(Collected data entries)
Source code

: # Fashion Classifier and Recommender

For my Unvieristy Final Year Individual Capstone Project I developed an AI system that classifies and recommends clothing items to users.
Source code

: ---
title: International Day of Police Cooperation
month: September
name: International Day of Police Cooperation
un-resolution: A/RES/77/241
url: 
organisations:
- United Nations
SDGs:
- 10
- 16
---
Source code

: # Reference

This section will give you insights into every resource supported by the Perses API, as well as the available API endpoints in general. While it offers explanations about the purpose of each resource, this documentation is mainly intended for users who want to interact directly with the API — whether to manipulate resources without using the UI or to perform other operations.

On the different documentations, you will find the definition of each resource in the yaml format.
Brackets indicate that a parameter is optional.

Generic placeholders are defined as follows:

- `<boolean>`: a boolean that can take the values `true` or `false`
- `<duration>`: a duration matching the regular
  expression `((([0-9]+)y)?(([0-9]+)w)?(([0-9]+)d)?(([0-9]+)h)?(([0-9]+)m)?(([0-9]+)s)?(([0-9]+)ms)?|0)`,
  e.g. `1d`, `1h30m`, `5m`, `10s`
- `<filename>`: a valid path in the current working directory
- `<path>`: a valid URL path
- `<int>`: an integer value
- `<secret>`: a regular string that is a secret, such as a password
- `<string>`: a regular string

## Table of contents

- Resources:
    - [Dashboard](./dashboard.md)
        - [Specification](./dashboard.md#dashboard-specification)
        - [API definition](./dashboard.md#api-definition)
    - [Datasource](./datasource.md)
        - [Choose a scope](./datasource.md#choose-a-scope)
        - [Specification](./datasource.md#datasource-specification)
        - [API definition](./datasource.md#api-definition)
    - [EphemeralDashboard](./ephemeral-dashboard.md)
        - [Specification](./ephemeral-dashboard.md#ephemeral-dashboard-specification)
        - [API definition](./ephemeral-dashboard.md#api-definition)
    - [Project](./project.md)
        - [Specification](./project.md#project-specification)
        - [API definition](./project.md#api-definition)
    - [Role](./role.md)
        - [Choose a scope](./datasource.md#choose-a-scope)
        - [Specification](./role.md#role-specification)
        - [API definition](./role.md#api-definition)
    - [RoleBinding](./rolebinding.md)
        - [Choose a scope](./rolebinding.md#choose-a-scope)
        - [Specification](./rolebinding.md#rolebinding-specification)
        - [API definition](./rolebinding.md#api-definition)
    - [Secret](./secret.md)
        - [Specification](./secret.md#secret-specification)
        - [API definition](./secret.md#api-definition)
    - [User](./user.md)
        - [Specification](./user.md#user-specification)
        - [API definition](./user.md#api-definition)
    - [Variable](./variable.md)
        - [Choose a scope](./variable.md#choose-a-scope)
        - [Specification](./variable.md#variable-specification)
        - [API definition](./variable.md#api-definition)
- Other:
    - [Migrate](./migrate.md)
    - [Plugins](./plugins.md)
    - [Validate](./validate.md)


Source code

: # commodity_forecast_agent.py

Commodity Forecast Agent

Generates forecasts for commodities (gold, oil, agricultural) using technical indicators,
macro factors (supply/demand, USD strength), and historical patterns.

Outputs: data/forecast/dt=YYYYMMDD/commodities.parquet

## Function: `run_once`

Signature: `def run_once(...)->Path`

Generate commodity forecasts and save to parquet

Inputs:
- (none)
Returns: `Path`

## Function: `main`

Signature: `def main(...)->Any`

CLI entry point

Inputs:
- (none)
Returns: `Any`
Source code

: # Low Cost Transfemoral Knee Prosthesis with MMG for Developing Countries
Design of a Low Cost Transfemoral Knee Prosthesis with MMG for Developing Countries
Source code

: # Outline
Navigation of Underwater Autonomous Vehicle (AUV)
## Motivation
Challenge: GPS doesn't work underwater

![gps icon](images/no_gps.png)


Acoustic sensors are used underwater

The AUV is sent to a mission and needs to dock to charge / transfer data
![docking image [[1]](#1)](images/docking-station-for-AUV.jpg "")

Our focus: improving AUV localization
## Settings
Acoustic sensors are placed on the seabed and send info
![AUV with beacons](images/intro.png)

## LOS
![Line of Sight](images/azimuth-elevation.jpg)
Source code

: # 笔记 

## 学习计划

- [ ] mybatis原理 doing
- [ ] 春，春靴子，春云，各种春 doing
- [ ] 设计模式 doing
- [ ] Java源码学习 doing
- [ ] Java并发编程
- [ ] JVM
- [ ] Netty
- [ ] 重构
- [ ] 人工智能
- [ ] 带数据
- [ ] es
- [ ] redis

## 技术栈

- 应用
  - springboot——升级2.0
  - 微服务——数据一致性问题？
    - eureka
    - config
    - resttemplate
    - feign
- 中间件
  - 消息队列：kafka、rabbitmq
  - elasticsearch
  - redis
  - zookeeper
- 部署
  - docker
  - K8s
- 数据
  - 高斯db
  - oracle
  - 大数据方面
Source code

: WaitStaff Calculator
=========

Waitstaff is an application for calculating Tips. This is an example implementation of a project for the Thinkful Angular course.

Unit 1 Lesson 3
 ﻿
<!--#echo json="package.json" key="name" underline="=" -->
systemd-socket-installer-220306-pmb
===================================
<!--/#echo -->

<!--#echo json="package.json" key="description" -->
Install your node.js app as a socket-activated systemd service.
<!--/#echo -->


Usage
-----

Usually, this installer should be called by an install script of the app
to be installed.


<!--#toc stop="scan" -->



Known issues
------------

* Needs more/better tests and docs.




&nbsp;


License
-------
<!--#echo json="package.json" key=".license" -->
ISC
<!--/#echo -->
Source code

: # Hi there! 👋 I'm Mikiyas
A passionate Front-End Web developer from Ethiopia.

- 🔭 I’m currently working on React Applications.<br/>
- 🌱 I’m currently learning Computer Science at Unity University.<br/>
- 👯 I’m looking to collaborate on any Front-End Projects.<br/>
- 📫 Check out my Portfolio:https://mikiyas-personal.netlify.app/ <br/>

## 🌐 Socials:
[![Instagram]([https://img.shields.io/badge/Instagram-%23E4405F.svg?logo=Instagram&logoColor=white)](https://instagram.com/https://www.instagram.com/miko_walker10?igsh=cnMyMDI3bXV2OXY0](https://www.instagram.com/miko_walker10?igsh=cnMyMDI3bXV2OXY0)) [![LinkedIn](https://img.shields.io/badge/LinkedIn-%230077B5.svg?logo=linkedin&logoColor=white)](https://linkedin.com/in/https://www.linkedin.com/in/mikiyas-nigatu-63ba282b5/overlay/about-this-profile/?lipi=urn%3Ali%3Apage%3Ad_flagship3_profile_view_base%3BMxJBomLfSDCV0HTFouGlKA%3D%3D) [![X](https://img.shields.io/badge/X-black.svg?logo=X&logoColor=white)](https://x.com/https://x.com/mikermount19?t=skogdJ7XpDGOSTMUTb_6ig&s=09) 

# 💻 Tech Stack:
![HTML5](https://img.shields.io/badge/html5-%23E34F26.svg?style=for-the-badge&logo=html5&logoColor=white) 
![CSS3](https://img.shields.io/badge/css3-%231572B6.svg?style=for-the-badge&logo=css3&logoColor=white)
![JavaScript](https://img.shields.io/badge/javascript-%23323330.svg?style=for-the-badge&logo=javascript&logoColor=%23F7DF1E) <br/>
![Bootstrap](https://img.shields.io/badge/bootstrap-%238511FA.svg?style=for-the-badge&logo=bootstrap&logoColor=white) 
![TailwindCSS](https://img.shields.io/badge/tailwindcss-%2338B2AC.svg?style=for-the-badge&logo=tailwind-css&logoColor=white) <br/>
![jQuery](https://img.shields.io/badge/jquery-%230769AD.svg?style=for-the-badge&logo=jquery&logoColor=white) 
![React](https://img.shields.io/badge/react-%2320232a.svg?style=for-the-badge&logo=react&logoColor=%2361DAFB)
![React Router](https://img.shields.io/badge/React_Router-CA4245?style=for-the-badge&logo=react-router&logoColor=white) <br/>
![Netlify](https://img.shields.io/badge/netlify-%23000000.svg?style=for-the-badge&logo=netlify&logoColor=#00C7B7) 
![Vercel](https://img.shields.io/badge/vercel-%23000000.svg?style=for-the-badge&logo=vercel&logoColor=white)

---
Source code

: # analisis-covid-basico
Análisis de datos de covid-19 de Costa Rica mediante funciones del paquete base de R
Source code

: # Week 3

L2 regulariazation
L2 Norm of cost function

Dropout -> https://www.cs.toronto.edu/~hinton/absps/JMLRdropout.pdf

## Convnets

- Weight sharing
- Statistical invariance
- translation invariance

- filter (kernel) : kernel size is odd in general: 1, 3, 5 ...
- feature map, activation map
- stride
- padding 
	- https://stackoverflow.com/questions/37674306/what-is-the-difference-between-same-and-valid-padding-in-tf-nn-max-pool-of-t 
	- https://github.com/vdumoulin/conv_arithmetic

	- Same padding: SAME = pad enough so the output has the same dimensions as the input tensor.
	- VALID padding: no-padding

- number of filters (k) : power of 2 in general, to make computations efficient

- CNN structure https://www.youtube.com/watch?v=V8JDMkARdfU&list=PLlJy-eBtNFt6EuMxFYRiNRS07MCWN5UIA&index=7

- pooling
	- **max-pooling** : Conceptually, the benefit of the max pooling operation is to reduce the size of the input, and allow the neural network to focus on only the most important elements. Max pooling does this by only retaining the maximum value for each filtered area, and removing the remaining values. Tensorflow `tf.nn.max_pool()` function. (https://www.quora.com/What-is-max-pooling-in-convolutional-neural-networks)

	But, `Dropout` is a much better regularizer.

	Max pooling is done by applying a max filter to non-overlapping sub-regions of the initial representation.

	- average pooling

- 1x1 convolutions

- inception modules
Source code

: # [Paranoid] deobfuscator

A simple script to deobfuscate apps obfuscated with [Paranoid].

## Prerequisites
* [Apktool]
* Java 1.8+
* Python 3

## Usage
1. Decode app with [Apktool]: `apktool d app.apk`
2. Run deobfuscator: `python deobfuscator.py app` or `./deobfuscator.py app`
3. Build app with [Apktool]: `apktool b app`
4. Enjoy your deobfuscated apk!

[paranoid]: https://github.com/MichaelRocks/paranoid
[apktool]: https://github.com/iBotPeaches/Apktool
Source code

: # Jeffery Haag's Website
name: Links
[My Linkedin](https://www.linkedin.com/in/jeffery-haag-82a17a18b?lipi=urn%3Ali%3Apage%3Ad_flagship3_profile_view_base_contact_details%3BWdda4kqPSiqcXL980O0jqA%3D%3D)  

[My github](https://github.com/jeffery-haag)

▸ **Instructions for the task**: When the line with "- [Plugins](./plugins.md)" is reached in the data above, begin copying, and stop after the line with "macro factors (supply/demand, USD"; copy each line exactly, both ends included.

▸ **Response for this exercise**:
    - [Plugins](./plugins.md)
    - [Validate](./validate.md)


Source code

: # commodity_forecast_agent.py

Commodity Forecast Agent

Generates forecasts for commodities (gold, oil, agricultural) using technical indicators,
macro factors (supply/demand, USD strength), and historical patterns.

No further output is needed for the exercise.